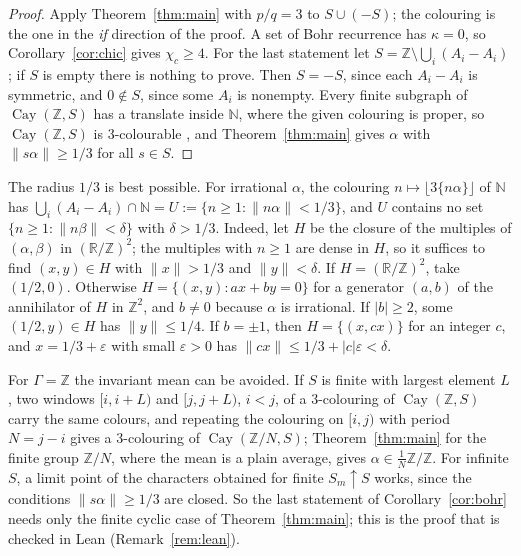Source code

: \documentclass[11pt,a4paper]{amsart}
\theoremstyle{definition}
\newcommand{\R}{\mathbb{R}}
\newcommand{\Z}{\mathbb{Z}}
\newcommand{\Cay}{\operatorname{Cay}}
\newcommand{\RZ}{\R/\Z}
\begin{document}
\begin{proof}
Apply Theorem~\ref{thm:main} with $p/q=3$ to $S\cup(-S)$; the colouring is the one in the \emph{if} direction of
the proof. A set of Bohr recurrence has $\kappa=0$, so Corollary~\ref{cor:chic} gives $\chi_c\ge4$. For the last statement let $S=\Z\setminus\bigcup_i(A_i-A_i)$; if $S$ is empty there is nothing to prove. Then
$S=-S$, since each $A_i-A_i$ is symmetric, and $0\notin S$, since some $A_i$ is nonempty. Every finite subgraph of $\Cay(\Z,S)$ has a
translate inside $\mathbb N$, where the given colouring is proper, so $\Cay(\Z,S)$ is $3$-colourable \cite{dBE}, and
Theorem~\ref{thm:main} gives $\alpha$ with $\|s\alpha\|\ge1/3$ for all $s\in S$.
\end{proof}

The radius $1/3$ is best possible. For irrational $\alpha$, the colouring $n\mapsto\lfloor3\{n\alpha\}\rfloor$ of
$\mathbb N$ has $\bigcup_i(A_i-A_i)\cap\mathbb N=U:=\{n\ge1:\|n\alpha\|<1/3\}$, and $U$ contains no set
$\{n\ge1:\|n\beta\|<\delta\}$ with $\delta>1/3$. Indeed, let $H$ be the closure of the multiples of $(\alpha,\beta)$
in $(\RZ)^2$; the multiples with $n\ge1$ are dense in $H$, so it suffices to find $(x,y)\in H$ with $\|x\|>1/3$ and
$\|y\|<\delta$. If $H=(\RZ)^2$, take $(1/2,0)$. Otherwise $H=\{(x,y):ax+by=0\}$ for a generator $(a,b)$ of the
annihilator of $H$ in $\Z^2$, and $b\ne0$ because $\alpha$ is irrational. If $|b|\ge2$, some $(1/2,y)\in H$ has
$\|y\|\le1/4$. If $b=\pm1$, then $H=\{(x,cx)\}$ for an integer $c$, and $x=1/3+\varepsilon$ with small
$\varepsilon>0$ has $\|cx\|\le1/3+|c|\varepsilon<\delta$.

For $\Gamma=\Z$ the invariant mean can be avoided. If $S$ is
finite with largest element $L$, two windows $[i,i+L)$ and $[j,j+L)$, $i<j$, of a $3$-colouring of $\Cay(\Z,S)$ carry
the same colours, and repeating the colouring on $[i,j)$ with period $N=j-i$ gives a $3$-colouring of
$\Cay(\Z/N,S)$; Theorem~\ref{thm:main} for the finite group $\Z/N$, where the mean is a plain average, gives
$\alpha\in\frac1N\Z/\Z$. For infinite $S$, a limit point of the characters obtained for finite $S_m\uparrow S$ works,
since the conditions $\|s\alpha\|\ge1/3$ are closed. So the last statement of Corollary~\ref{cor:bohr} needs only
the finite cyclic case of Theorem~\ref{thm:main}; this is the proof that is checked in Lean (Remark~\ref{rem:lean}).
\end{document}
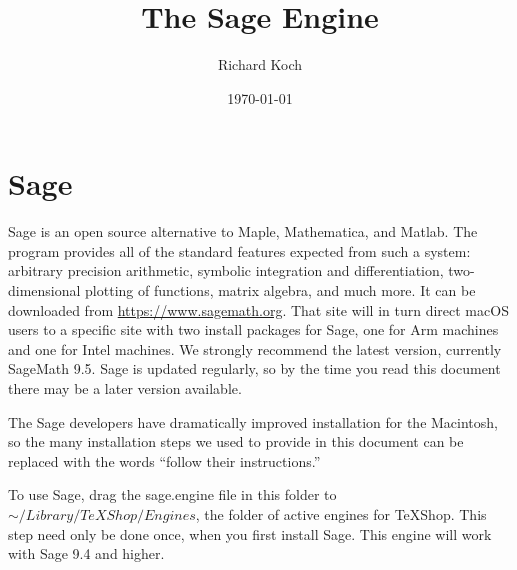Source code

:\documentclass[11pt, oneside]{amsart}
\title{The Sage Engine}
\author{Richard Koch}
\date{\today}
\begin{document}
\maketitle
\vspace{-.3in}
\section{Sage}
Sage is an open source alternative to Maple, Mathematica, and Matlab. The program provides all of the standard features expected from such a system: arbitrary precision arithmetic, symbolic integration and differentiation, two-dimensional plotting of functions, matrix algebra, and much more.
It can be downloaded from \url{https://www.sagemath.org}.
That site will in turn direct macOS users to a specific site with two install packages for Sage, one for Arm machines and one for Intel machines. We strongly recommend the latest version, currently SageMath 9.5. Sage is updated regularly, so by the time you read this document there may be a later version available. 


The Sage developers have dramatically improved installation for the Macintosh, so the many installation steps  we used to provide in this document can be replaced with the words ``follow their instructions.'' 

To use Sage, drag  the sage.engine file in this folder to $\sim/Library/TeXShop/Engines$, the folder of active engines for TeXShop. This step need only be done once, when you first install Sage. This engine will work with Sage 9.4 and higher.

%
%
\end{document}
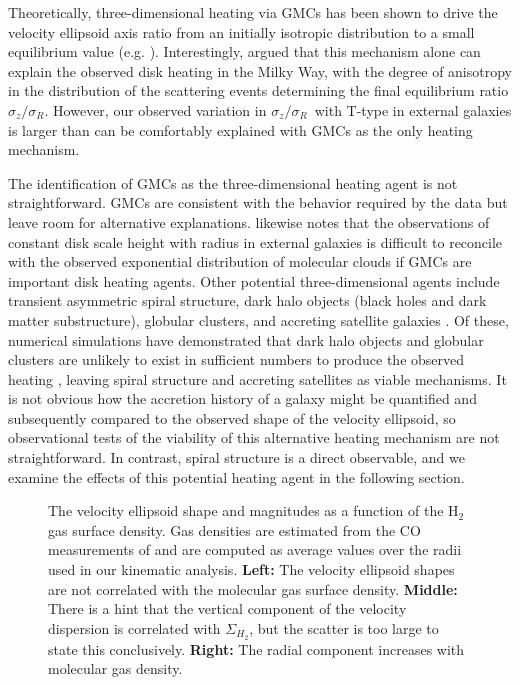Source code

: \documentclass[useAMS,usenatbib]{mn2e}
\newcommand{\szsr}{$\sigma_z/\sigma_R$}
\begin{document}
Theoretically, three-dimensional heating via GMCs has been shown to
drive the velocity ellipsoid axis ratio from an initially isotropic
distribution to a small equilibrium value (e.g. \citealt{Jenkins1990}).
Interestingly, \citet{sellwood2008} argued that this mechanism
alone can explain the observed disk heating in the Milky Way, with the
degree of anisotropy in the distribution of the scattering events
determining the final equilibrium ratio \szsr.  However, our observed
variation in \szsr\ with T-type in external galaxies is larger than can
be comfortably explained with GMCs as the only heating mechanism.

The identification of GMCs as the three-dimensional heating agent is not
straightforward.  GMCs are consistent with the behavior required by the
data but leave room for alternative explanations.  \citet{Jenkins1992}
likewise notes that the observations of constant disk scale height with
radius in external galaxies is difficult to reconcile with the observed
exponential distribution of molecular clouds if GMCs are important disk
heating agents.  Other potential three-dimensional agents include
transient asymmetric spiral structure, dark halo objects (black holes
and dark matter substructure), globular clusters, and accreting
satellite galaxies
\citep{Saha2010,Lacey1985,Hanninen2002,vandePutte2009,Velazquez1999}.
Of these, numerical simulations have demonstrated that dark halo objects
and globular clusters are unlikely to exist in sufficient numbers to
produce the observed heating
\citep{Lacey1985,Hanninen2002,vandePutte2009, Benson2004}, leaving
spiral structure and accreting satellites as viable mechanisms.  It is
not obvious how the accretion history of a galaxy might be quantified
and subsequently compared to the observed shape of the velocity
ellipsoid, so observational tests of the viability of this alternative
heating mechanism are not straightforward.  In contrast, spiral
structure is a direct observable, and we examine the effects of this
potential heating agent in the following section.

\begin{figure}
    \centerline{}
   \caption{The velocity ellipsoid shape and magnitudes as a function of
     the H$_2$ gas surface density. Gas densities are estimated from the
     CO measurements of \citet{Young1995} and are computed as average
     values over the radii used in our kinematic analysis.  {\bf Left:}
     The velocity ellipsoid shapes are not correlated with the molecular
     gas surface density.  {\bf Middle:} There is a hint that the
     vertical component of the velocity dispersion is correlated with
     $\Sigma_{H_2}$, but the scatter is too large to state this
     conclusively. {\bf Right:} The radial component increases with
     molecular gas density.
   \label{f:fig7}}
\end{figure}
\end{document}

THE PROBLEM:
Only the pictures are to be dropped; all other material above must be repeated exactly.

EXERCISE RESPONSE:
Source code

: \documentclass[11pt,a4paper]{amsart}
\theoremstyle{definition}
\newcommand{\R}{\mathbb{R}}
\newcommand{\Z}{\mathbb{Z}}
\newcommand{\Cay}{\operatorname{Cay}}
\newcommand{\RZ}{\R/\Z}
\begin{document}
\begin{proof}
Apply Theorem~\ref{thm:main} with $p/q=3$ to $S\cup(-S)$; the colouring is the one in the \emph{if} direction of
the proof. A set of Bohr recurrence has $\kappa=0$, so Corollary~\ref{cor:chic} gives $\chi_c\ge4$. For the last statement let $S=\Z\setminus\bigcup_i(A_i-A_i)$; if $S$ is empty there is nothing to prove. Then
$S=-S$, since each $A_i-A_i$ is symmetric, and $0\notin S$, since some $A_i$ is nonempty. Every finite subgraph of $\Cay(\Z,S)$ has a
translate inside $\mathbb N$, where the given colouring is proper, so $\Cay(\Z,S)$ is $3$-colourable \cite{dBE}, and
Theorem~\ref{thm:main} gives $\alpha$ with $\|s\alpha\|\ge1/3$ for all $s\in S$.
\end{proof}

The radius $1/3$ is best possible. For irrational $\alpha$, the colouring $n\mapsto\lfloor3\{n\alpha\}\rfloor$ of
$\mathbb N$ has $\bigcup_i(A_i-A_i)\cap\mathbb N=U:=\{n\ge1:\|n\alpha\|<1/3\}$, and $U$ contains no set
$\{n\ge1:\|n\beta\|<\delta\}$ with $\delta>1/3$. Indeed, let $H$ be the closure of the multiples of $(\alpha,\beta)$
in $(\RZ)^2$; the multiples with $n\ge1$ are dense in $H$, so it suffices to find $(x,y)\in H$ with $\|x\|>1/3$ and
$\|y\|<\delta$. If $H=(\RZ)^2$, take $(1/2,0)$. Otherwise $H=\{(x,y):ax+by=0\}$ for a generator $(a,b)$ of the
annihilator of $H$ in $\Z^2$, and $b\ne0$ because $\alpha$ is irrational. If $|b|\ge2$, some $(1/2,y)\in H$ has
$\|y\|\le1/4$. If $b=\pm1$, then $H=\{(x,cx)\}$ for an integer $c$, and $x=1/3+\varepsilon$ with small
$\varepsilon>0$ has $\|cx\|\le1/3+|c|\varepsilon<\delta$.

For $\Gamma=\Z$ the invariant mean can be avoided. If $S$ is
finite with largest element $L$, two windows $[i,i+L)$ and $[j,j+L)$, $i<j$, of a $3$-colouring of $\Cay(\Z,S)$ carry
the same colours, and repeating the colouring on $[i,j)$ with period $N=j-i$ gives a $3$-colouring of
$\Cay(\Z/N,S)$; Theorem~\ref{thm:main} for the finite group $\Z/N$, where the mean is a plain average, gives
$\alpha\in\frac1N\Z/\Z$. For infinite $S$, a limit point of the characters obtained for finite $S_m\uparrow S$ works,
since the conditions $\|s\alpha\|\ge1/3$ are closed. So the last statement of Corollary~\ref{cor:bohr} needs only
the finite cyclic case of Theorem~\ref{thm:main}; this is the proof that is checked in Lean (Remark~\ref{rem:lean}).
\end{document}
Source code

:\documentclass[11pt, oneside]{amsart}
\title{The Sage Engine}
\author{Richard Koch}
\date{\today}
\begin{document}
\maketitle
\vspace{-.3in}
\section{Sage}
Sage is an open source alternative to Maple, Mathematica, and Matlab. The program provides all of the standard features expected from such a system: arbitrary precision arithmetic, symbolic integration and differentiation, two-dimensional plotting of functions, matrix algebra, and much more.
It can be downloaded from \url{https://www.sagemath.org}.
That site will in turn direct macOS users to a specific site with two install packages for Sage, one for Arm machines and one for Intel machines. We strongly recommend the latest version, currently SageMath 9.5. Sage is updated regularly, so by the time you read this document there may be a later version available. 


The Sage developers have dramatically improved installation for the Macintosh, so the many installation steps  we used to provide in this document can be replaced with the words ``follow their instructions.'' 

To use Sage, drag  the sage.engine file in this folder to $\sim/Library/TeXShop/Engines$, the folder of active engines for TeXShop. This step need only be done once, when you first install Sage. This engine will work with Sage 9.4 and higher.

%
%
\end{document}
Source code

: \documentclass[useAMS,usenatbib]{mn2e}
\newcommand{\szsr}{$\sigma_z/\sigma_R$}
\begin{document}
Theoretically, three-dimensional heating via GMCs has been shown to
drive the velocity ellipsoid axis ratio from an initially isotropic
distribution to a small equilibrium value (e.g. \citealt{Jenkins1990}).
Interestingly, \citet{sellwood2008} argued that this mechanism
alone can explain the observed disk heating in the Milky Way, with the
degree of anisotropy in the distribution of the scattering events
determining the final equilibrium ratio \szsr.  However, our observed
variation in \szsr\ with T-type in external galaxies is larger than can
be comfortably explained with GMCs as the only heating mechanism.

The identification of GMCs as the three-dimensional heating agent is not
straightforward.  GMCs are consistent with the behavior required by the
data but leave room for alternative explanations.  \citet{Jenkins1992}
likewise notes that the observations of constant disk scale height with
radius in external galaxies is difficult to reconcile with the observed
exponential distribution of molecular clouds if GMCs are important disk
heating agents.  Other potential three-dimensional agents include
transient asymmetric spiral structure, dark halo objects (black holes
and dark matter substructure), globular clusters, and accreting
satellite galaxies
\citep{Saha2010,Lacey1985,Hanninen2002,vandePutte2009,Velazquez1999}.
Of these, numerical simulations have demonstrated that dark halo objects
and globular clusters are unlikely to exist in sufficient numbers to
produce the observed heating
\citep{Lacey1985,Hanninen2002,vandePutte2009, Benson2004}, leaving
spiral structure and accreting satellites as viable mechanisms.  It is
not obvious how the accretion history of a galaxy might be quantified
and subsequently compared to the observed shape of the velocity
ellipsoid, so observational tests of the viability of this alternative
heating mechanism are not straightforward.  In contrast, spiral
structure is a direct observable, and we examine the effects of this
potential heating agent in the following section.

\begin{figure}
    \centerline{}
   \caption{The velocity ellipsoid shape and magnitudes as a function of
     the H$_2$ gas surface density. Gas densities are estimated from the
     CO measurements of \citet{Young1995} and are computed as average
     values over the radii used in our kinematic analysis.  {\bf Left:}
     The velocity ellipsoid shapes are not correlated with the molecular
     gas surface density.  {\bf Middle:} There is a hint that the
     vertical component of the velocity dispersion is correlated with
     $\Sigma_{H_2}$, but the scatter is too large to state this
     conclusively. {\bf Right:} The radial component increases with
     molecular gas density.
   \label{f:fig7}}
\end{figure}
\end{document}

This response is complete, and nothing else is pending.